Herkunft und akademischer Weg

Spranger wurde am 27.06.1882 als Eduard Schönebeck als einziger Sohn des Berliner Spielwarengeschäftsinhabers Carl Franz Adalbert Spranger (1829 - 1922) und dessen Frau Henriette "Bertha" Schönebeck (1847 - 1909), Verkäuferin in diesem Geschäft, vorehelich geboren. Sprangers Eltern heirateten 1884, und Franz Spranger erkannte Eduard urkundlich als leiblichen Sohn an, was zur Änderung seines Familiennamens in "Spranger" führte.

Friedrich Paulsen, der Doktorvater

Zunächst besuchte Spranger mit 6 Jahren das Dorotheenstädtische Realgymnasium in Berlin. Aufgrund seiner überragenden Leistungen und durch die Unterstützung eines seiner Lehrer wechselte er als 12-Jähriger auf das renommierte Gymnasium „Zum Grauen Kloster“, das er Ostern 1900 mit einem sehr guten Abitur abschloss. Spranger erwog ein Musikstudium, entschied sich jedoch letztendlich für ein Studium an der Friedrich-Wilhelms-Universität Berlin im Hauptfach Philosophie und in den Nebenfächern Psychologie, Pädagogik, Geschichte, Nationalökonomie, Jura, Theologie, Germanistik und Musiktheorie, u.a. bei Friedrich Paulsen, Wilhelm Dilthey, Erich Schmidt sowie Otto Hintze. Ein erster Promotionsversuch des erst 19-Jährigen bei Wilhelm Dilthey zum von diesem vorgeschlagenen Thema „Die Entwicklungsgeschichte Friedrich Heinrich Jacobis“, einem Jugendfreund Goethes, scheiterte. Spranger begegnete in dieser Zeit zum ersten Mal Catharina „Käthe“ Hadlich, der Halbschwester seines Studienkollegen Hermann Hadlich, mit der er eine lebenslange intensive Brieffreundschaft pflegen sollte. Schließlich promovierte Spranger 1905 zum selbstgewählten Thema "Die erkenntnistheoretischen und psychologischen Grundlagen der Geschichtswissenschaft" bei Friedrich Paulsen.
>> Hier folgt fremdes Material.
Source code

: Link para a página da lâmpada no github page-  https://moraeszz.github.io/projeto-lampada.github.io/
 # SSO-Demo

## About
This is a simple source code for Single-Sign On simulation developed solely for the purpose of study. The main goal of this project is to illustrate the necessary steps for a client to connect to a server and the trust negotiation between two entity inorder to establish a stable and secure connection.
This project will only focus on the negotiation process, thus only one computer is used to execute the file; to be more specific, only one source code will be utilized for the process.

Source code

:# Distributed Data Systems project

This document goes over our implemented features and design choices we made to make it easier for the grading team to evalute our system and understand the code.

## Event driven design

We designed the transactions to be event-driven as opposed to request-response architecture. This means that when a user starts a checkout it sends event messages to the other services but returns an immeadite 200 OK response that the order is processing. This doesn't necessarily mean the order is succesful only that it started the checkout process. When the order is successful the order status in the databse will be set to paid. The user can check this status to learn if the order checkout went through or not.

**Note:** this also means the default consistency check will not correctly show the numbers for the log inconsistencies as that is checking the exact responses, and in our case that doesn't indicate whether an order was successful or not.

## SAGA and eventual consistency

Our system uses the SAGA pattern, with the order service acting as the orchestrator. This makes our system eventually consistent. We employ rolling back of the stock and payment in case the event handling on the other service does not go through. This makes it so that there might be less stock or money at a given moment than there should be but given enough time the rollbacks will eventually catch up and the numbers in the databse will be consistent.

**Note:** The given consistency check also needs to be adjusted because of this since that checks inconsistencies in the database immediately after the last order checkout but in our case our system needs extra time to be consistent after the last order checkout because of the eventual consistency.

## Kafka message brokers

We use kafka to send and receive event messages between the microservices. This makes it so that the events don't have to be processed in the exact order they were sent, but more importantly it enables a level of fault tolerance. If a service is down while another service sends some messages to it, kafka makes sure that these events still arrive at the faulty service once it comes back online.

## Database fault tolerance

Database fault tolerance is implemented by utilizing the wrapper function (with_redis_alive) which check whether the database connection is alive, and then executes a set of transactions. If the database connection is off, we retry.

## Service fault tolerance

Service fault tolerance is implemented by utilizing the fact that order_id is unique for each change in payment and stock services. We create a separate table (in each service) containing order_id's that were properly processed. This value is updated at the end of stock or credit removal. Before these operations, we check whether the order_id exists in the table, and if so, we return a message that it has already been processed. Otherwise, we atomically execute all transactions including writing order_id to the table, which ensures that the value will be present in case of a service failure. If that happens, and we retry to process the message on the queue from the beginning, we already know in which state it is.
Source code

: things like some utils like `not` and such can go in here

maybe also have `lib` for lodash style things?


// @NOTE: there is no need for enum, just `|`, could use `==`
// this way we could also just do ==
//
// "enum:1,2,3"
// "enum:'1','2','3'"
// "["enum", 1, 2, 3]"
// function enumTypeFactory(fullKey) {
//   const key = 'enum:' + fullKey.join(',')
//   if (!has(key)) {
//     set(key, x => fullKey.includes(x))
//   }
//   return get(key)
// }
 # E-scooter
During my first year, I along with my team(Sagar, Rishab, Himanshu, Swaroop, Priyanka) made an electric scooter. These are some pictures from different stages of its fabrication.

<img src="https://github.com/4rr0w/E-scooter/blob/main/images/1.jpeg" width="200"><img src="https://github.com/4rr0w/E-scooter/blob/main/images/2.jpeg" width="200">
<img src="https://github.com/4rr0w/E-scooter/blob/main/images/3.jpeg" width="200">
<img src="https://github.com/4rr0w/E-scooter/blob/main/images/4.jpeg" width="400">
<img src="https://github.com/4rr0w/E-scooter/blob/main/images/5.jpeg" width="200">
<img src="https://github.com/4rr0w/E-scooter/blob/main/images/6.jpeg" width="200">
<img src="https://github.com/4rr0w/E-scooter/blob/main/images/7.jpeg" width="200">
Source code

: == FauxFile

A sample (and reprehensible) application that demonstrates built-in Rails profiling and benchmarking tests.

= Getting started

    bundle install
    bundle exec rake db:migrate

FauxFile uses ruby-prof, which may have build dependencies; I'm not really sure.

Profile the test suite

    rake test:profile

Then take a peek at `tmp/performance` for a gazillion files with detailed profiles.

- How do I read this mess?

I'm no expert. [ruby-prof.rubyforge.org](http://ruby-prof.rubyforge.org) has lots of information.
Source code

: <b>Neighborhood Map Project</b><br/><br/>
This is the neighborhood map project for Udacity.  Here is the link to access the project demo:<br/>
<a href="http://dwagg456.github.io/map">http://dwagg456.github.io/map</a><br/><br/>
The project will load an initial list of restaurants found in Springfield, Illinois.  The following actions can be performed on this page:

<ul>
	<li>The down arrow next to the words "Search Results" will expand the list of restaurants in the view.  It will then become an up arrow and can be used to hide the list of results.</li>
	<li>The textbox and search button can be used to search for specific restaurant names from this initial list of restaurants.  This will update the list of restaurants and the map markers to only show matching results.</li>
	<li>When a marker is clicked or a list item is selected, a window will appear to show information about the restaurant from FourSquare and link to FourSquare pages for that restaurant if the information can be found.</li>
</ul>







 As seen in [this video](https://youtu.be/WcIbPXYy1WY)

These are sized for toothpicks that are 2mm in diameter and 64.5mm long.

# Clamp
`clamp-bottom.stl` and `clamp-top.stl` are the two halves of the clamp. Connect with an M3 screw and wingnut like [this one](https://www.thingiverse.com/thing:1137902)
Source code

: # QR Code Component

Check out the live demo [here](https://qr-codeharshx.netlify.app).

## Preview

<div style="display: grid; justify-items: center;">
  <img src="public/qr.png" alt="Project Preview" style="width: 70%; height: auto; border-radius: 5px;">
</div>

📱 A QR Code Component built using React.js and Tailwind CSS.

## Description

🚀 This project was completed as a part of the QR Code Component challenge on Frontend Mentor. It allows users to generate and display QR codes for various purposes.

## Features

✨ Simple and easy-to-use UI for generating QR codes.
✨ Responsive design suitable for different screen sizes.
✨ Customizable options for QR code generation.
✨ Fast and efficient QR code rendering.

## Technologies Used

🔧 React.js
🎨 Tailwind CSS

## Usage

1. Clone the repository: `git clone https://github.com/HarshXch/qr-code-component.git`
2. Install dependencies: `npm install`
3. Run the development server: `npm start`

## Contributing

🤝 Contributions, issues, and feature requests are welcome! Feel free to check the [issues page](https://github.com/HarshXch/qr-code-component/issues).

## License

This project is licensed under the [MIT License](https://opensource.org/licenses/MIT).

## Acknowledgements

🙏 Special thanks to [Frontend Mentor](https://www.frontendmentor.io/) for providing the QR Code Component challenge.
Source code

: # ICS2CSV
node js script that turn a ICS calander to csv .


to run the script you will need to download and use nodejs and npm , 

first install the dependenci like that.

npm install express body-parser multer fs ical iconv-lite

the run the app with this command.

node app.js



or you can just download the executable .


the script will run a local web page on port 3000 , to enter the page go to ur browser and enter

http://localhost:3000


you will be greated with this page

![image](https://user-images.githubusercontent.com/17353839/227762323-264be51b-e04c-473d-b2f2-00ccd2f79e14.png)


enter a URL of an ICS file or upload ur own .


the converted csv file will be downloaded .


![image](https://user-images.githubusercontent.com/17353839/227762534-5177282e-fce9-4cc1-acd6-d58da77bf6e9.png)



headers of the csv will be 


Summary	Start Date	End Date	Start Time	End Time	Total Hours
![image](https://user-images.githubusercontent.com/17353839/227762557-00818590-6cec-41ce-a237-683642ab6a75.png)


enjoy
Nach der Promotion, während seiner Suche nach einem Habilitationsthema, wurde Spranger zeitweilig Lehrer an der privaten Höheren Mädchenschule „St. Georg“ in Berlin, die er 1908 wieder verließ. Er begann, als Lehrer an einer von Willy Böhm geleiteten privaten Höheren Töchterschule mit angeschlossenem Lehrerinnenseminar zu arbeiten. Im selben Jahr erkrankte seine Mutter an Tuberkulose, der sie nach einem Jahr Leidenszeit, in dem Spranger sie hingebungsvoll und ohne Rücksicht auf die eigene Gesundheit pflegte, erlag. Der Tod der geliebten Mutter, zu der er stets ein besonders inniges Verhältnis hatte, erschütterte Spranger tief.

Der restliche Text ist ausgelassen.